[pre]
STATE_TABLE:
DW MAIN_STATE_0 ; pointer to State 0 routine
DW MAIN_STATE_1 ; pointer to State 1 routine
DW MAIN_STATE_2 ; pointer to State 2 routine
DW MAIN_STATE_3 ; pointer to State 3 routine
STATE_CNT EQU ($ - STATE_TABLE)/2 ;number of states
[/pre]

The '$' symbol means the current address. For example if STATE_TABLE was at address 2000h then $ = 2000h + 8 = 2008h. Each DW (define word allocates two bytes of code space). So STATE_CNT = 2008h - 2000h / 2 = 4. STATE_CNT is an abreviation for state count, ie the number of states. If you added DW MAIN_STATE_4, the assembler calculate STATE_CNT to equal 5 and so on.



[pre]
MOV R0, #SwitchStates ; clear all switch states to 0
MOV R2, #8
SwStInit:
MOV @R0, #0
INC R0
DJNZ R2, SwStInit
[/pre]

Why does the programmer not just move zeroes to the bytes? This code is more generic - if you make a change as in add more switches etc the assembler makes the changes for you. It is a little more work up front, but makes the code easier to maintain.


[pre]
MOV A, SwitchNo ; fetch the state for the current
ADD A, #SwitchStates ; switch
MOV R0, A
MOV A, @R0
[/pre]

Ok, we're indexing a table here. SwitchNo is the current switch we're processing, SwitchStates is the table in memory where the states for each switch is stored. In 'c' this would be something like a = SwitchStates[SwitchNo];

For switch 0, the address would be SwitchStates+0
For switch 1, the address would be SwitchStates+1
For switch 2, the address would be SwitchStates+2
and so on.

So we calculate the address we want to read by #Switchstates which is the address of the table (note #) and add the SWitchNo as each entry is one byte. This address is put into R0,and the mov a,@r0 reads from that address thus retrieving the state value we want.
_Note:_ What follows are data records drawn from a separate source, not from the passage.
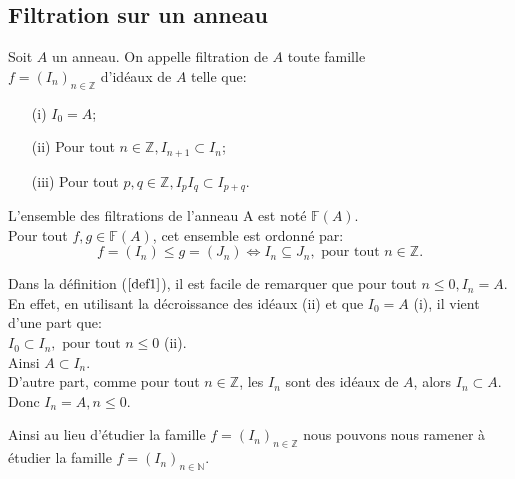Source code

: \subsection{Filtration sur un anneau}
\begin{madefinition}
	\label{def1}
	Soit $A$ un anneau. On appelle filtration de $A$ toute famille\\ $f = (I_n)_{n \in \mathbb{Z}}$ d'idéaux de $A$ telle que:
	\begin{enumerate}
		\item[(i)] $I_0 = A$;
		\item[(ii)] Pour tout $n \in \mathbb{Z}, I_{n+1} \subset I_n$;
		\item[(iii)] Pour tout $p,q \in \mathbb{Z}, I_pI_q \subset I_{p+q}$.
	\end{enumerate}
	L'ensemble des filtrations de l'anneau A est noté $\mathbb{F}(A)$.\\
	Pour tout $f,g \in \mathbb{F}(A)$, cet ensemble est ordonné par:
	\[f = (I_n) \leqslant g = (J_n) \Longleftrightarrow  I_n \subseteq J_n , \text{ pour tout } n \in \mathbb{Z}.\]
\end{madefinition}
\begin{maremarque}
	Dans la définition ($\ref{def1}$), il est facile de remarquer que pour tout $n\leq 0, I_n = A$.\\ En effet, en utilisant la décroissance des idéaux (ii) et que $I_0 = A$ (i), il vient d'une part que: \\ $I_0 \subset I_n , \text{ pour tout } n \leq 0$ (ii). \\ Ainsi $A \subset I_n$.\\
	D'autre part, comme pour tout $ n \in \mathbb{Z}$, les $I_n$ sont des idéaux de $A$, alors $I_n \subset A$.\\
	Donc $I_n = A, n \leq 0$.
\end{maremarque}
Ainsi au lieu d'étudier la famille $f = (I_n)_{n \in \mathbb{Z}}$ nous pouvons nous ramener à étudier la famille $f = (I_n)_{n \in \mathbb{N}}$.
SWT_MSK translates to 'switch mask' - we give it a bit value (0..7) and it returns us a mask value with the bit number set - for bit 0 it returns us 1, for bit 7 it returns us 80h. We use this value 'anded' with the port value to isolate the switch bit we want to look at. The result after the 'and' is either zero or non-zero.


FIVE_SEC_CNT (five second count) equals 5 * 100 = 500 - the assembler does the calculation for you. If each timer tick is 10mS there is 100 * 10mS per second. This value is obviously a word value (byte only is 0 -255) so the HIGH and LOW operators get the high or low byte of the word value.



Shifting left multiplies the value by 2. Shifting right divides by two. Think of the binary sequence : 1,2,4,8,16....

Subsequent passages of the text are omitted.